Emergency services' position: we need more than voice
The position of the emergency services is simply that their existing radio networks support almost nothing but voice communications.
Perusing the Australian Communications and Media Authority's radio licence database supports this view. NSW Police, for example, has mostly 10 kHz and 16 kHz chunks of spectrum in the 400 MHz band. Whether it's important or not, it's certainly accurate for them to say that this spectrum doesn’t support any kind of high-speed data.
That spectrum constrains the applications and the content they're able to use: computer apps have to be able to live with very low data rates, and video just can't happen.
Without new spectrum, emergency services have only two options: abandon any ambition to deploy high-bandwidth applications, or gain access to spectrum held by carriers.
Can't we share?
The industry answer – one that's supported by much of the tech press in Australia – is the second: as proposed by John Stanton, emergency services should simply negotiate spectrum access with the carriers, perhaps under some kind of regulatory regime.
There are, however, problems with this proposal – more, perhaps, than are immediately obvious.
First, let's look at the modes of communication emergency services use.

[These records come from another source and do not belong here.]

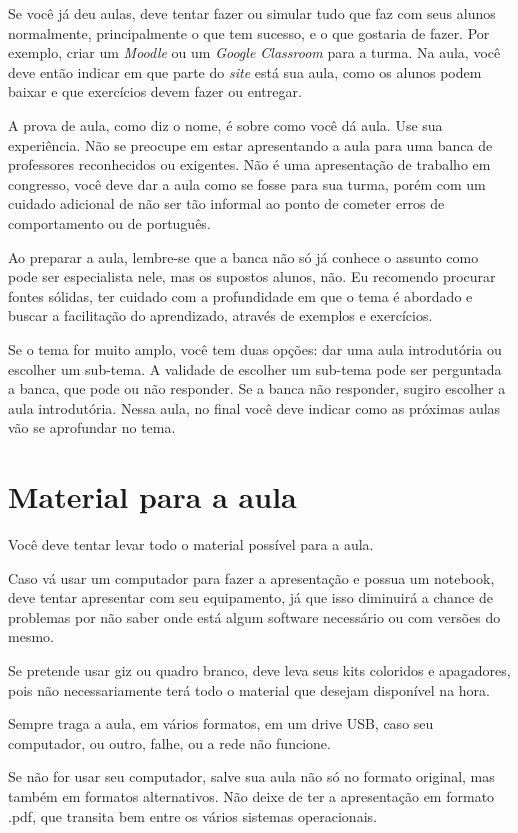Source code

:\documentclass{article}
\begin{document}
Se você já deu aulas, deve tentar fazer ou simular tudo que faz com seus alunos normalmente, principalmente o que tem sucesso, e o que gostaria de fazer. Por exemplo, criar um \textit{Moodle} ou um \textit{Google Classroom} para a turma. Na aula, você deve então indicar em que parte do \textit{site} está sua aula, como os alunos podem baixar e que exercícios devem fazer ou entregar.

A prova de aula, como diz o nome, é sobre como você dá aula. Use sua experiência. Não se preocupe em estar apresentando a aula para uma banca de professores reconhecidos ou exigentes. Não é uma apresentação de trabalho em congresso, você deve dar a aula  como se fosse para sua turma, porém com um cuidado adicional de não ser tão informal ao ponto de cometer erros de comportamento ou de português.

Ao preparar a aula, lembre-se que a banca não só já conhece o assunto como pode ser especialista nele, mas os supostos alunos, não. Eu recomendo procurar fontes sólidas, ter cuidado com a profundidade em que o tema é abordado e buscar a facilitação do aprendizado, através de exemplos e exercícios.

Se o tema for muito amplo, você tem duas opções: dar uma aula introdutória ou escolher um sub-tema. A validade de escolher um sub-tema pode ser perguntada a banca, que pode ou não responder. Se a banca não responder, sugiro escolher a aula introdutória. Nessa aula, no final você deve indicar como as próximas aulas vão se aprofundar no tema.

\section{Material para a aula}

Você deve tentar levar todo o material possível para a aula.

Caso vá usar um computador para fazer a apresentação e possua um notebook, deve tentar apresentar com seu equipamento, já que isso diminuirá a chance de problemas por não saber onde está algum software necessário ou com versões do mesmo.

Se pretende usar giz ou quadro branco, deve leva seus kits coloridos e apagadores, pois não necessariamente terá todo o material que desejam disponível na hora.

Sempre traga a aula, em vários formatos, em um drive USB, caso seu computador, ou outro, falhe, ou a rede não funcione.

Se não for usar seu computador, salve sua aula não só no formato original, mas também em formatos alternativos. Não deixe de ter a apresentação em formato .pdf, que transita bem entre os vários sistemas operacionais.
\end{document}
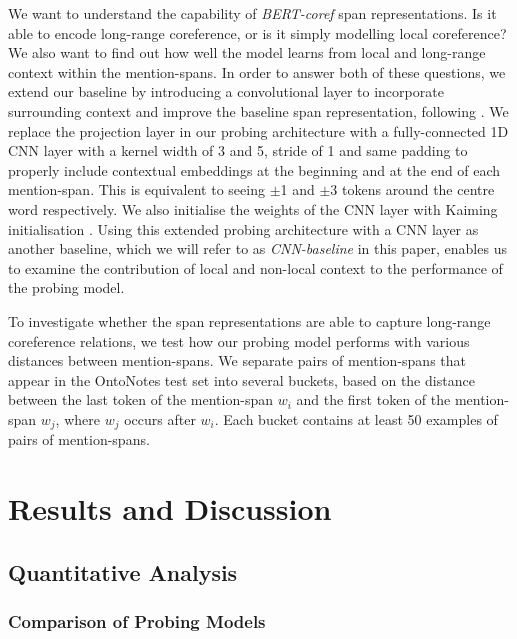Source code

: \documentclass[11pt]{article}
\begin{document}
We want to understand the capability of \textit{BERT-coref} span representations. Is it able to encode long-range coreference, or is it simply modelling local coreference? We also want to find out how well the model learns from local and long-range context within the mention-spans. In order to answer both of these questions, we extend our baseline by introducing a convolutional layer to incorporate surrounding context and improve the baseline span representation, following \textcite{tenney2019context}. We replace the projection layer in our probing architecture with a fully-connected 1D CNN layer with a kernel width of 3 and 5, stride of 1 and same padding to properly include contextual embeddings at the beginning and at the end of each mention-span. This is equivalent to seeing $\pm$1 and $\pm$3 tokens around the centre word respectively. We also initialise the weights of the CNN layer with Kaiming initialisation \parencite{kaiming}. Using this extended probing architecture with a CNN layer as another baseline, which we will refer to as \textit{CNN-baseline} in this paper, enables us to examine the contribution of local and non-local context to the performance of the probing model. 

To investigate whether the span representations are able to capture long-range coreference relations, we test how our probing model performs with various distances between mention-spans. We separate pairs of mention-spans that appear in the OntoNotes test set into several buckets, based on the distance between the last token of the mention-span $w_{i}$ and the first token of the  mention-span $w_{j}$, where $w_{j}$ occurs after $w_{i}$. Each bucket contains at least 50 examples of pairs of mention-spans. 




\section{Results and Discussion}
\subsection{Quantitative Analysis}
\subsubsection{Comparison of Probing Models}
\end{document}
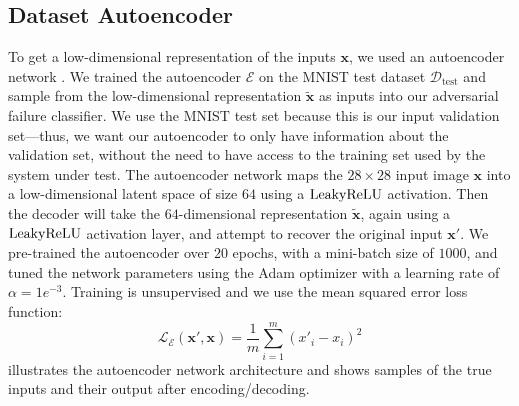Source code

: \subsection{Dataset Autoencoder}\label{sec:autoencoder}
To get a low-dimensional representation of the inputs $\mathbf{x}$, we used an autoencoder network \citep{kramer1991nonlinear}.
We trained the autoencoder $\mathcal{E}$ on the MNIST test dataset $\mathcal{D}_\text{test}$ and sample from the low-dimensional representation $\tilde{\mathbf{x}}$ as inputs into our adversarial failure classifier.
We use the MNIST test set because this is our input validation set---thus, we want our autoencoder to only have information about the validation set, without the need to have access to the training set used by the system under test.
The autoencoder network maps the $28\times28$ input image $\mathbf x$ into a low-dimensional latent space of size $64$ using a $\operatorname{LeakyReLU}$ activation.
Then the decoder will take the $64$-dimensional representation $\mathbf{\tilde x}$, again using a $\operatorname{LeakyReLU}$ activation layer, and attempt to recover the original input $\mathbf x'$.
We pre-trained the autoencoder over $20$ epochs, with a mini-batch size of $1000$, and tuned the network parameters using the Adam optimizer with a learning rate of $\alpha=1e^{-3}$.
Training is unsupervised and we use the mean squared error loss function:
\begin{equation*}
\mathcal{L}_\mathcal{E}(\mathbf{x}', \mathbf{x}) = \frac{1}{m} \sum_{i=1}^m \left( x'_i - x_i \right)^2
\end{equation*}
 illustrates the autoencoder network architecture and  shows samples of the true inputs and their output after encoding/decoding.


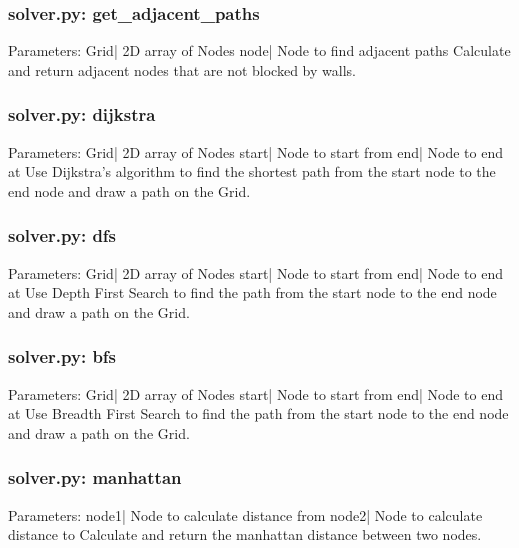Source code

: \documentclass[titlepage]{article}
\begin{document}
\subsubsection{solver.py: get\_adjacent\_paths}
Parameters:\newline
\indent Grid| 2D array of Nodes\newline
\indent node| Node to find adjacent paths\newline
Calculate and return adjacent nodes that are not blocked by walls.

\subsubsection{solver.py: dijkstra}
Parameters:\newline
\indent Grid| 2D array of Nodes\newline
\indent start| Node to start from\newline
\indent end| Node to end at\newline
Use Dijkstra's algorithm to find the shortest path from the start node to the end node and draw a path on the Grid.

\subsubsection{solver.py: dfs}
Parameters:\newline
\indent Grid| 2D array of Nodes\newline
\indent start| Node to start from\newline
\indent end| Node to end at\newline
Use Depth First Search to find the path from the start node to the end node and draw a path on the Grid.

\subsubsection{solver.py: bfs}
Parameters:\newline
\indent Grid| 2D array of Nodes\newline
\indent start| Node to start from\newline
\indent end| Node to end at\newline
Use Breadth First Search to find the path from the start node to the end node and draw a path on the Grid.

\subsubsection{solver.py: manhattan}
Parameters:\newline
\indent node1| Node to calculate distance from\newline
\indent node2| Node to calculate distance to\newline
Calculate and return the manhattan distance between two nodes.
\end{document}
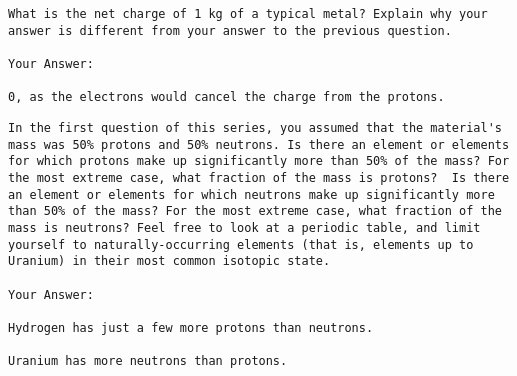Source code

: \documentclass[letterpaper]{article}
\begin{document}
\begin{verbatim}
What is the net charge of 1 kg of a typical metal? Explain why your answer is different from your answer to the previous question. 

Your Answer:

0, as the electrons would cancel the charge from the protons.
\end{verbatim}

\begin{verbatim}
In the first question of this series, you assumed that the material's mass was 50% protons and 50% neutrons. Is there an element or elements for which protons make up significantly more than 50% of the mass? For the most extreme case, what fraction of the mass is protons?  Is there an element or elements for which neutrons make up significantly more than 50% of the mass? For the most extreme case, what fraction of the mass is neutrons? Feel free to look at a periodic table, and limit yourself to naturally-occurring elements (that is, elements up to Uranium) in their most common isotopic state.

Your Answer:

Hydrogen has just a few more protons than neutrons.

Uranium has more neutrons than protons.
\end{verbatim}
\end{document}
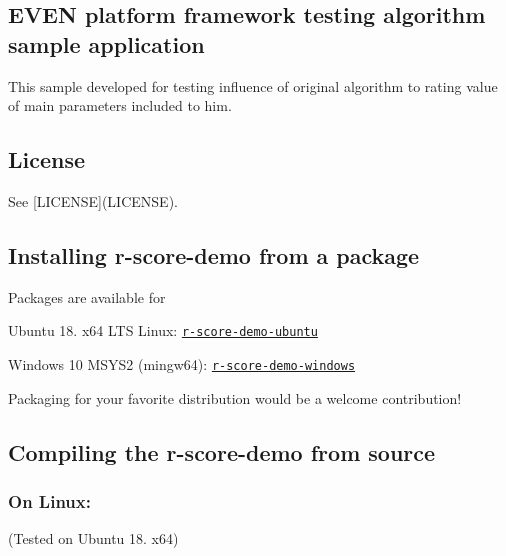 \subsection*{E\+V\+EN platform framework testing algorithm sample application}

This sample developed for testing influence of original algorithm to rating value of main parameters included to him.

\subsection*{License}

See \mbox{[}L\+I\+C\+E\+N\+SE\mbox{]}(L\+I\+C\+E\+N\+SE).

\subsection*{Installing r-\/score-\/demo from a package}

Packages are available for


\begin{DoxyItemize}
\item Ubuntu 18. x64 L\+TS Linux\+: \href{https://evenfound.org/packages/r-score-demo-ubuntu/}{\tt r-\/score-\/demo-\/ubuntu}
\item Windows 10 M\+S\+Y\+S2 (mingw64)\+: \href{https://evenfound.org/packages/r-score-demo-windows/}{\tt r-\/score-\/demo-\/windows}
\end{DoxyItemize}

Packaging for your favorite distribution would be a welcome contribution!

\subsection*{Compiling the r-\/score-\/demo from source}

\subsubsection*{On Linux\+:}

(Tested on Ubuntu 18. x64)


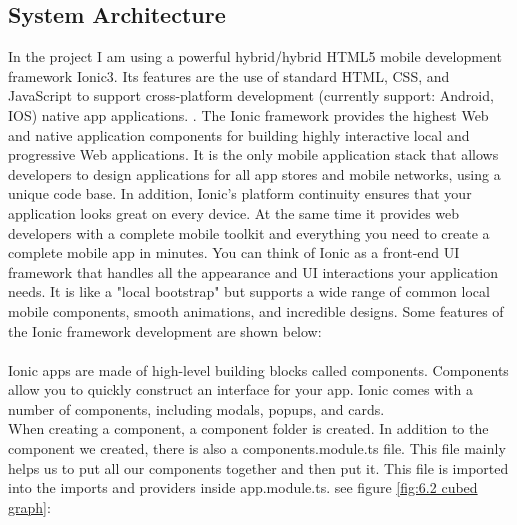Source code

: \subsection{System Architecture}
In the project I am using a powerful hybrid/hybrid HTML5 mobile development framework Ionic3. Its features are the use of standard HTML, CSS, and JavaScript to support cross-platform development (currently support: Android, IOS) native app applications. . The Ionic framework provides the highest Web and native application components for building highly interactive local and progressive Web applications. It is the only mobile application stack that allows developers to design applications for all app stores and mobile networks, using a unique code base. In addition, Ionic's platform continuity ensures that your application looks great on every device. At the same time it provides web developers with a complete mobile toolkit and everything you need to create a complete mobile app in minutes. You can think of Ionic as a front-end UI framework that handles all the appearance and UI interactions your application needs. It is like a "local bootstrap" but supports a wide range of common local mobile components, smooth animations, and incredible designs. Some features of the Ionic framework development are shown below: \\ \\ 
Ionic apps are made of high-level building blocks called components. Components allow you to quickly construct an interface for your app. Ionic comes with a number of components, including modals, popups, and cards.  \\ When creating a component, a component folder is created. In addition to the component we created, there is also a components.module.ts file. This file mainly helps us to put all our components together and then put it. This file is imported into the imports and providers inside app.module.ts. see figure \ref{fig:6.2 cubed graph}:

While it's true that all three arms – police, fire, and ambulance services – are heavy users of mobile phones, these only provide one-to-one communications. Emergency services also need broadcasts over (moderately) open channels.
While mobile technologies support broadcast modes, emergency services would vastly prefer that their broadcasts weren't over a public network. I would suppose that carriers would also prefer not to have to worry about whether they could support the broadcast requirements of Australia’s various state police, fire and ambulance agencies, along with federal agencies.
There's also the question of access arrangements: under what circumstances would the emergency services be able to require that carrier networks are turned over to them to cope with an emergency?
At one end of severity, I can easily imagine that using an LTE device to transmit video to a coordination centre is sufficient for police and ambulance to handle the fallout of a bad road accident. However, what level network access would suffice for (say) a major cyclone, bushfire or flood?
At some point, emergency services would argue – probably reasonably – that their operations take precedence over private communications, and that they therefore require exclusive network access.
Exclusivity has its problems, though. Drawing the line between minor and major emergencies is just one. There's also the question of what communications individual citizens need in an emergency.
The combination of personal communications and social media, while perhaps less important than the massing of emergency resources, has proven powerful in emergencies, both to help disseminate real information about conditions on the ground, and to help people cope with emergencies (for instance, by checking on friends and family without needing to wait for central authorities to find and report on missing persons).
If an entire network were turned over to emergency services, the citizens' interpersonal communications is lost; yet that seems a more-than-likely scenario if spectrum is only available to the telcos.